Dataset entries
════
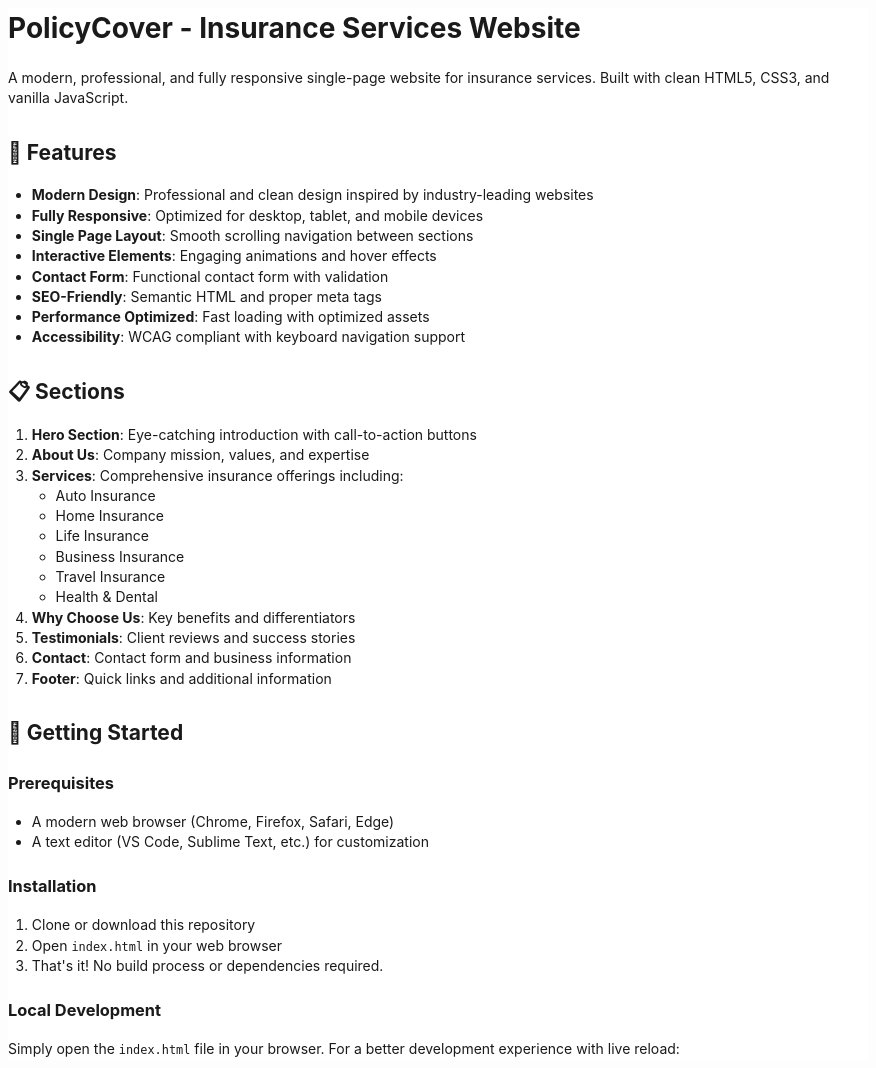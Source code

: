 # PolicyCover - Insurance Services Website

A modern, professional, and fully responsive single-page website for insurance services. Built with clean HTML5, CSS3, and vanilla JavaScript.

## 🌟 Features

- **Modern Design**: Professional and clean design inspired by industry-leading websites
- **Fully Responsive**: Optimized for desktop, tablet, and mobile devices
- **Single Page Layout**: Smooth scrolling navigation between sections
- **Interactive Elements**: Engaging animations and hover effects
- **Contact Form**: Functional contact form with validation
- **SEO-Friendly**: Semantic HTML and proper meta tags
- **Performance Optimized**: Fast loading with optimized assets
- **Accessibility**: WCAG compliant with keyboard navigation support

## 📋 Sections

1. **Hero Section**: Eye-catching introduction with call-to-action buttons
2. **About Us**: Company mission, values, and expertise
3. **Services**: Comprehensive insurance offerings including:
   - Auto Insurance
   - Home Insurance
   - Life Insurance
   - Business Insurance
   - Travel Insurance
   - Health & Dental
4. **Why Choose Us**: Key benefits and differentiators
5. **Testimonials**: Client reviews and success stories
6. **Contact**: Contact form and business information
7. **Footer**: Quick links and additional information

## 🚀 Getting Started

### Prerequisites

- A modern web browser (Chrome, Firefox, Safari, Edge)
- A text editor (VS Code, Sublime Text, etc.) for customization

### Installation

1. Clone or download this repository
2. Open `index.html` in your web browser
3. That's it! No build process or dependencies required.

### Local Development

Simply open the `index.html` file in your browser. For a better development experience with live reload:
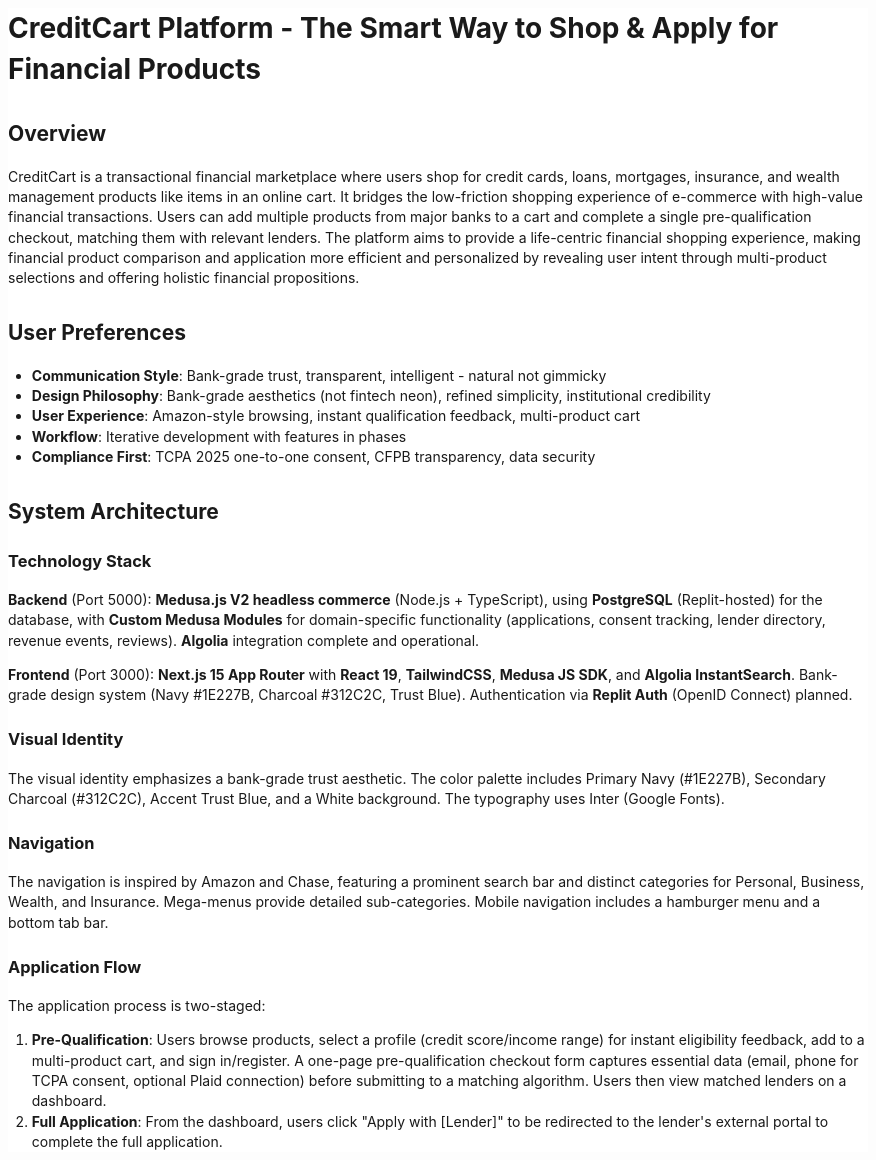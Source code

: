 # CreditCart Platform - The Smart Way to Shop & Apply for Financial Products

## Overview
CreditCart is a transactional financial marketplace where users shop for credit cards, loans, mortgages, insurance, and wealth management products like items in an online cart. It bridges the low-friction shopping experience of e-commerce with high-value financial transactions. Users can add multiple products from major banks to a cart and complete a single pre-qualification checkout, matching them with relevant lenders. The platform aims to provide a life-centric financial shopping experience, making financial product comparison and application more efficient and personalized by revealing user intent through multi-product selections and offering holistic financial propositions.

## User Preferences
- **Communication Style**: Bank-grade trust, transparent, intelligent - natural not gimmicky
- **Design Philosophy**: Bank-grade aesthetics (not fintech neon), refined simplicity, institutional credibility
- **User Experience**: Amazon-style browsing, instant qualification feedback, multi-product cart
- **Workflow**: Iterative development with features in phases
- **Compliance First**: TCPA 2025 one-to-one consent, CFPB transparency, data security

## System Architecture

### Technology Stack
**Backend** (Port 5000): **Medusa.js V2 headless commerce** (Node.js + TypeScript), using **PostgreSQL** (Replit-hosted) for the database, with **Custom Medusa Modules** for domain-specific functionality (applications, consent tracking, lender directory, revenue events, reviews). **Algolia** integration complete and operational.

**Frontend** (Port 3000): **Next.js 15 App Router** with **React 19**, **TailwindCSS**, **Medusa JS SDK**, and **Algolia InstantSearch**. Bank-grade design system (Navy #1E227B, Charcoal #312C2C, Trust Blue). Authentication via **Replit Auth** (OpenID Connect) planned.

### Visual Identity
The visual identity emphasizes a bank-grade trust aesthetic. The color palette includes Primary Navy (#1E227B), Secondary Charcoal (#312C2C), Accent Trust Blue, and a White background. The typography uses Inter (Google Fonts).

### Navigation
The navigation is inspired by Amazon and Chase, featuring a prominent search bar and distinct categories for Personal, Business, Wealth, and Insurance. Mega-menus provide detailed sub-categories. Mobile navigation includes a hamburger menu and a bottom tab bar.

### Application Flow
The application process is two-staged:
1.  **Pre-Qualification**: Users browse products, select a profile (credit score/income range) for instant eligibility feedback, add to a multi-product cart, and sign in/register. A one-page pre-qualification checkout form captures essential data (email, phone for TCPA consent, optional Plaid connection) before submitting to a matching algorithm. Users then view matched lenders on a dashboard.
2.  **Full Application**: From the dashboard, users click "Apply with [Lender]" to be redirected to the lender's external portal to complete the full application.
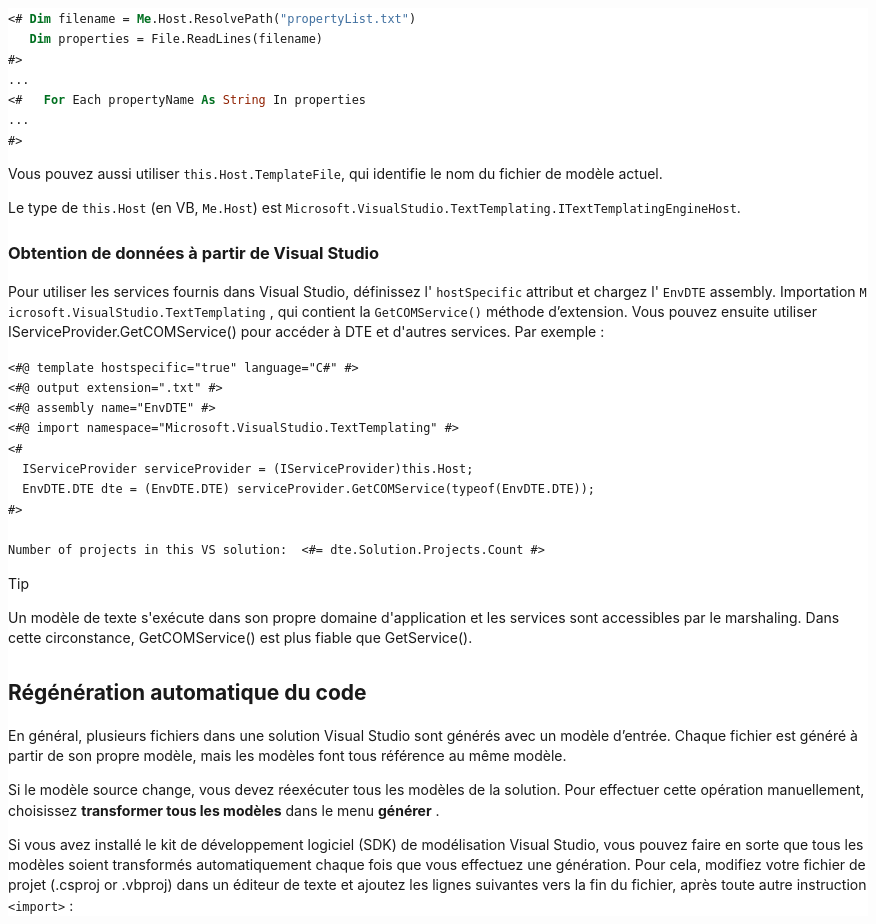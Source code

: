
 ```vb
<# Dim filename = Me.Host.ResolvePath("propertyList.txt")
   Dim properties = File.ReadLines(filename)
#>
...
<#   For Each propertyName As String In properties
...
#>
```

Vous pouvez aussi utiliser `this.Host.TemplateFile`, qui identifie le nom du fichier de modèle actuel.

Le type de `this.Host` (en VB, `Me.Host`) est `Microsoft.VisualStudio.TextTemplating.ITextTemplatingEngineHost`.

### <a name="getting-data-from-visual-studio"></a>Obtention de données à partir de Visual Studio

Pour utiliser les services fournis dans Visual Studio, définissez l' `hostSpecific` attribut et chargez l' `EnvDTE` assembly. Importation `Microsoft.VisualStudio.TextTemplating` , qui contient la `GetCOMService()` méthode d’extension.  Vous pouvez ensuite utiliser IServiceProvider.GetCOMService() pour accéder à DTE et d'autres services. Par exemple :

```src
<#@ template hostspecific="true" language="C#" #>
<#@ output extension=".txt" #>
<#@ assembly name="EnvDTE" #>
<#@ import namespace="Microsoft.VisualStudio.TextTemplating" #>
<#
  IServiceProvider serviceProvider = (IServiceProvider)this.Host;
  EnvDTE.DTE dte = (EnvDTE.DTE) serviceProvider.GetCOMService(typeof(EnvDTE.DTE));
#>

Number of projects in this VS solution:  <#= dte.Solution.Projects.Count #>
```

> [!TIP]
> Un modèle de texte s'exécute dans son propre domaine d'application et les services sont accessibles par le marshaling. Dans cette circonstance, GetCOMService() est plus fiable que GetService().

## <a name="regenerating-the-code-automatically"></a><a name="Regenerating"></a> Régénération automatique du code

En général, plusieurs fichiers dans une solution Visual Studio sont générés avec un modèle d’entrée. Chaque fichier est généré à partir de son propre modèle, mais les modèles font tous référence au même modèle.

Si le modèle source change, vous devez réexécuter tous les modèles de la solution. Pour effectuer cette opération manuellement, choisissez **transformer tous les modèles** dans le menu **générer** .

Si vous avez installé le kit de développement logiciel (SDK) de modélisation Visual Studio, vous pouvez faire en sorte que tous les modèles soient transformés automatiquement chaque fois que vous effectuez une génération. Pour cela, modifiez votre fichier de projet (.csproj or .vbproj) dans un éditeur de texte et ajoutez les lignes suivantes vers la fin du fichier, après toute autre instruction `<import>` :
════
Will you return exactly the lines above from the one with "## User Preferences" down to the one with "- **User Experience**: Amazon-style", counting both as part of the range?

## User Preferences
- **Communication Style**: Bank-grade trust, transparent, intelligent - natural not gimmicky
- **Design Philosophy**: Bank-grade aesthetics (not fintech neon), refined simplicity, institutional credibility
- **User Experience**: Amazon-style browsing, instant qualification feedback, multi-product cart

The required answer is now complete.